Abstract

Plant-based protein sources impart grassy off-flavors, when used in bland-tasting products like dairy alternatives, reducing their consumer acceptability. This study aimed at improving the aroma of pea protein isolates (PPI) using lactic acid fermentation (LAF) hypothesizing that LAF could mask undesirable aroma from pea protein. LAF treatments were performed by using Lactobacillus plantarum. Solid-phase microextraction followed by gas chromatography-mass spectrometry (SPME-GC-MS) was used to compare the volatile profile of plant-based protein undergoing LAF treatment. Evolution of functional properties including emulsifying properties, foaming properties, water holding and oil binding capacities of samples, Bradford protein content and sodium dodecyl sulphate-polyacrylamide gel electrophoresis (SDS-PAGE) profile, were analyzed.

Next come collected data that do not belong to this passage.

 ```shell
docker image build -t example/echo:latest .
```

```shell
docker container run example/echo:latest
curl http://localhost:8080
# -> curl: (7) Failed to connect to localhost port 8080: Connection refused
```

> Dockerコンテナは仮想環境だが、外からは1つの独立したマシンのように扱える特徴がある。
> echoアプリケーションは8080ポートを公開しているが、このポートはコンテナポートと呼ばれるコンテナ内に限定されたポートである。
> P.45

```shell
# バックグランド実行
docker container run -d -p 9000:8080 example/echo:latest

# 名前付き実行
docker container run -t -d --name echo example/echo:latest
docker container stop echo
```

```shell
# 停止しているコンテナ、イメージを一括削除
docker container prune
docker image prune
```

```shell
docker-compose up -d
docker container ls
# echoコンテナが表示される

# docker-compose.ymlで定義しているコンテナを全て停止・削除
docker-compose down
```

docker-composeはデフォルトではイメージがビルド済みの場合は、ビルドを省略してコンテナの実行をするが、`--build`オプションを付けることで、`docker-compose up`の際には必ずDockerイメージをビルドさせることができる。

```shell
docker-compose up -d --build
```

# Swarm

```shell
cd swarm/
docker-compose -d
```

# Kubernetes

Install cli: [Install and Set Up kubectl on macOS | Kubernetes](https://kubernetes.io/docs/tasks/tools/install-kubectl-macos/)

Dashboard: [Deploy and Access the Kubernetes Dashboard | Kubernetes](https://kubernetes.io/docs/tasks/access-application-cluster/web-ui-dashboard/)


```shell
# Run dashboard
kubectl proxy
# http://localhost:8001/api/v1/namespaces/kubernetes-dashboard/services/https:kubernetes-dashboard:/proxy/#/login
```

Based on the experimental results, water-soluble protein content decreased with increase of fermentation time, and protein configuration was changed, starting from 15-h of fermentation. A 10-h L. plantarum fermentation was found optimal in eliminating off-flavour while maintaining protein functionality. Around 42% aldehyde and 64% ketone content were removed, and a small amount of alcohol was produced. This change in aroma profile was considered desirable for PPI products, which would be used for yogurt substitute production. A descriptive analysis sensory test was performed, and the result showed that LAF treatment improved the PPI aroma and taste.